§ **DIRECTIONS FOR THIS TASK**
Starting at the line that holds "for noise audio" and stopping at the line that holds "A 2-class SVM", restate the records below word for word, with both of those lines included.

● ● ● ●

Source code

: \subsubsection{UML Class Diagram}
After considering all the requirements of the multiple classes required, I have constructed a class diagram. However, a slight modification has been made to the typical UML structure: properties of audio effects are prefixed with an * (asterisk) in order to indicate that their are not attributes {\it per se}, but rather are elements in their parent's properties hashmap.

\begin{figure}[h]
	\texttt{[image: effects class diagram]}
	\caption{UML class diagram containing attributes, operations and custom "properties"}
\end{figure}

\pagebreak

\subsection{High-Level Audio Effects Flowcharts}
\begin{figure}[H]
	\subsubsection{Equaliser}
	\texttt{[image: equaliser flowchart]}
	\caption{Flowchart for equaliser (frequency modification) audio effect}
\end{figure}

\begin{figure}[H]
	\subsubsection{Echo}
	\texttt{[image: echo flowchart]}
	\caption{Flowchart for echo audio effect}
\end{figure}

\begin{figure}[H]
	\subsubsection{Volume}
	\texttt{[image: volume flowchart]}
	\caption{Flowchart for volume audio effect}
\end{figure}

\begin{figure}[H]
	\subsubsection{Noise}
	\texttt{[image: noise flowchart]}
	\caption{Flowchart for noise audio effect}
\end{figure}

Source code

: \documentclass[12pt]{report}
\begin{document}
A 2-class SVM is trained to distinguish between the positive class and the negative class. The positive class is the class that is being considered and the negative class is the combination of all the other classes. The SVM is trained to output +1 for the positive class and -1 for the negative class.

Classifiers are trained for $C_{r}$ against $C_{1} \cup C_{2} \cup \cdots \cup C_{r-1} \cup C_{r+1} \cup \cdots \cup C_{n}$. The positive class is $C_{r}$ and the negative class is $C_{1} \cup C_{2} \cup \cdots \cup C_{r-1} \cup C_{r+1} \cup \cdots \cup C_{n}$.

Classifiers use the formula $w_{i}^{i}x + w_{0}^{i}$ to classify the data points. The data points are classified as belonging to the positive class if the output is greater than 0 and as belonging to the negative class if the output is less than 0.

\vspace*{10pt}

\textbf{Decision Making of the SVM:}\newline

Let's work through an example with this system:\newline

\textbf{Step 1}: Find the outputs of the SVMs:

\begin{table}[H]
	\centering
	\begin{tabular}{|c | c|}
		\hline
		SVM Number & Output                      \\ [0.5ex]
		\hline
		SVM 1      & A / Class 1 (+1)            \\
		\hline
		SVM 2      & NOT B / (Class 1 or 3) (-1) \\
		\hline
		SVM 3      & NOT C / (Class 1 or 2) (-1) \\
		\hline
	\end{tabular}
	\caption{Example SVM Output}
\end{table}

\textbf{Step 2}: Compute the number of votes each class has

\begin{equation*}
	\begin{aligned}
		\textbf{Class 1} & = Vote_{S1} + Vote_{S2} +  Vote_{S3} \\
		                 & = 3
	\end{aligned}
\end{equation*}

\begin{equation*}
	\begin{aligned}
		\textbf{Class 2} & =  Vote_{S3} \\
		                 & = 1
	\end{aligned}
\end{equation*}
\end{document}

● ● ● ●

§ **EXERCISE RESULT**
	\caption{Flowchart for noise audio effect}
\end{figure}

Source code

: \documentclass[12pt]{report}
\begin{document}
A 2-class SVM is trained to distinguish between the positive class and the negative class. The positive class is the class that is being considered and the negative class is the combination of all the other classes. The SVM is trained to output +1 for the positive class and -1 for the negative class.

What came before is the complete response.